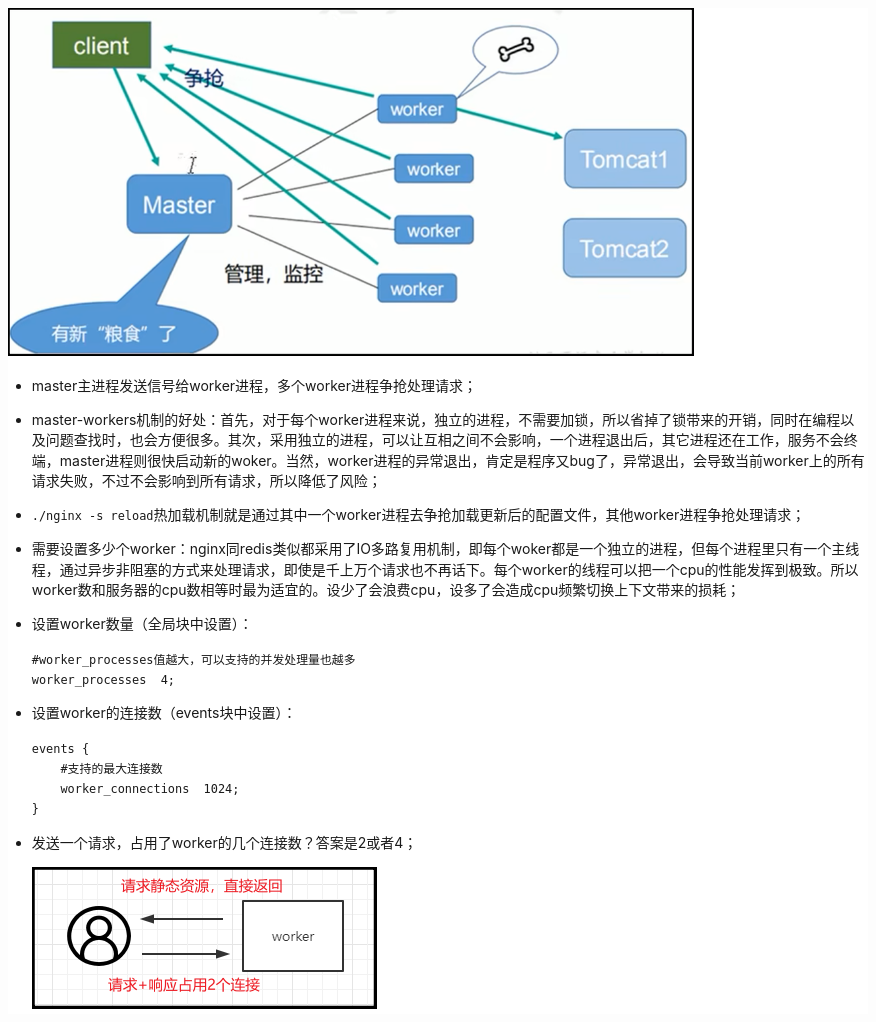 <img src="./assets/image-20221216231309147.png" alt="image-20221216231309147" style="zoom:67%;" />

- master主进程发送信号给worker进程，多个worker进程争抢处理请求；

- master-workers机制的好处：首先，对于每个worker进程来说，独立的进程，不需要加锁，所以省掉了锁带来的开销，同时在编程以及问题查找时，也会方便很多。其次，采用独立的进程，可以让互相之间不会影响，一个进程退出后，其它进程还在工作，服务不会终端，master进程则很快启动新的woker。当然，worker进程的异常退出，肯定是程序又bug了，异常退出，会导致当前worker上的所有请求失败，不过不会影响到所有请求，所以降低了风险；

- `./nginx -s reload`热加载机制就是通过其中一个worker进程去争抢加载更新后的配置文件，其他worker进程争抢处理请求；

- 需要设置多少个worker：nginx同redis类似都采用了IO多路复用机制，即每个woker都是一个独立的进程，但每个进程里只有一个主线程，通过异步非阻塞的方式来处理请求，即使是千上万个请求也不再话下。每个worker的线程可以把一个cpu的性能发挥到极致。所以worker数和服务器的cpu数相等时最为适宜的。设少了会浪费cpu，设多了会造成cpu频繁切换上下文带来的损耗；

- 设置worker数量（全局块中设置）：

  ```nginx
  #worker_processes值越大，可以支持的并发处理量也越多
  worker_processes  4;
  ```

- 设置worker的连接数（events块中设置）：

  ```nginx
  events {
      #支持的最大连接数
      worker_connections  1024;
  }
  ```

- 发送一个请求，占用了worker的几个连接数？答案是2或者4；

  ![image-20221216233231640](./assets/image-20221216233231640.png)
========================================
[What is expected]:
Pictures aside, please output the whole listing exactly as it appears above.

[Result of this exercise]:
 <img src="./assets/image-20221216231309147.png" alt="image-20221216231309147" style="zoom:67%;" />

- master主进程发送信号给worker进程，多个worker进程争抢处理请求；

- master-workers机制的好处：首先，对于每个worker进程来说，独立的进程，不需要加锁，所以省掉了锁带来的开销，同时在编程以及问题查找时，也会方便很多。其次，采用独立的进程，可以让互相之间不会影响，一个进程退出后，其它进程还在工作，服务不会终端，master进程则很快启动新的woker。当然，worker进程的异常退出，肯定是程序又bug了，异常退出，会导致当前worker上的所有请求失败，不过不会影响到所有请求，所以降低了风险；

- `./nginx -s reload`热加载机制就是通过其中一个worker进程去争抢加载更新后的配置文件，其他worker进程争抢处理请求；

- 需要设置多少个worker：nginx同redis类似都采用了IO多路复用机制，即每个woker都是一个独立的进程，但每个进程里只有一个主线程，通过异步非阻塞的方式来处理请求，即使是千上万个请求也不再话下。每个worker的线程可以把一个cpu的性能发挥到极致。所以worker数和服务器的cpu数相等时最为适宜的。设少了会浪费cpu，设多了会造成cpu频繁切换上下文带来的损耗；

- 设置worker数量（全局块中设置）：

  ```nginx
  #worker_processes值越大，可以支持的并发处理量也越多
  worker_processes  4;
  ```

- 设置worker的连接数（events块中设置）：

  ```nginx
  events {
      #支持的最大连接数
      worker_connections  1024;
  }
  ```

- 发送一个请求，占用了worker的几个连接数？答案是2或者4；

  ![image-20221216233231640](./assets/image-20221216233231640.png)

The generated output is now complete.